Process, research ideas, and learning my way around new fields

Of the many things I’m learning in my new position is just how one individual has so many projects going at once. Rohini, and others like her with large development-oriented field projects, has a veritable army of students, RAs, research managers, field managers, enumerators, and post-docs to keep a million different parts moving. This translates into several big things for me. The first is that the work environment is much more social than any one I’ve ever been in.

I have to admit that being in India and the Philippines this summer has been a bit like being at summer camp. We all work in a big room together. We’re living in the same guesthouses and hotels. We’re mostly each other’s only friends, so there’s lots of time together. Thus far, there’s been a little bit of mentoring, lots of “how do I do this in Stata?” talk, lots of research talk exchange, and a whole lot (at least for me) of beginning to understand the process of both how this organization works and how others like it might work as well.

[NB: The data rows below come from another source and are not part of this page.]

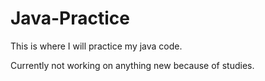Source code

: # Java-Practice

This is where I will practice my java code.

Currently not working on anything new because of studies.
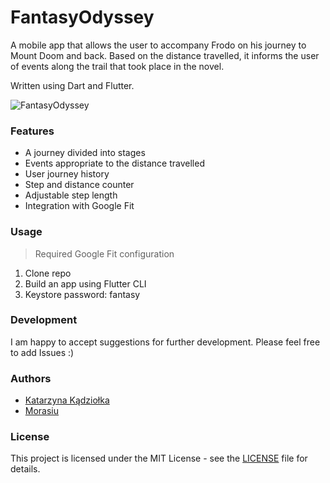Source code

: # FantasyOdyssey

A mobile app that allows the user to accompany Frodo on his journey to Mount Doom and back. Based on the distance travelled, it informs the user of events along the trail that took place in the novel.

Written using Dart and Flutter.

![FantasyOdyssey](https://github.com/Katarzyna-Kadziolka/FantasyOdyssey/assets/62292047/394e90ac-6bdb-47a2-b7df-84e9912e8c71)

### Features

- A journey divided into stages
- Events appropriate to the distance travelled
- User journey history
- Step and distance counter
- Adjustable step length
- Integration with Google Fit

### Usage

> Required Google Fit configuration

1. Clone repo
2. Build an app using Flutter CLI
3. Keystore password: fantasy

### Development
I am happy to accept suggestions for further development. Please feel free to add Issues :)

### Authors
- [Katarzyna Kądziołka](https://github.com/Katarzyna-Kadziolka)
- [Morasiu](https://github.com/Morasiu)

### License
This project is licensed under the MIT License - see the [LICENSE](https://raw.githubusercontent.com/Katarzyna-Kadziolka/FantasyOdyssey/main/LICENSE) file for details.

The other big thing about the size of the organization is that “my” research group is putting out papers on topics that I’ve never really thought about. For instance, topics in environmental economics. I took environmental economics, I think I even got an A in it, but I don’t think about environment the way I think about gender (sorry, Dr. Walsh!). When I think about gender and labor and discrimination and families and health, research ideas come out of every corner and I can barely keep up. When I think about the environment, I kind of just get depressed about how we’re destroying it. Corruption is another big space in which people are working that I just don’t know that much about.

Without any explicit instructions to do so, I kind of feel like it’s my duty to understand the papers that are coming out of this group. So when this one (gated), with an almost incomprehensible title, came across my desk for the fourth time this week, I figured I should read it. I’m starting to get my head around it and feel like I’m learning a ton, but luckily for me, we’re still talking about issues closest to my heart.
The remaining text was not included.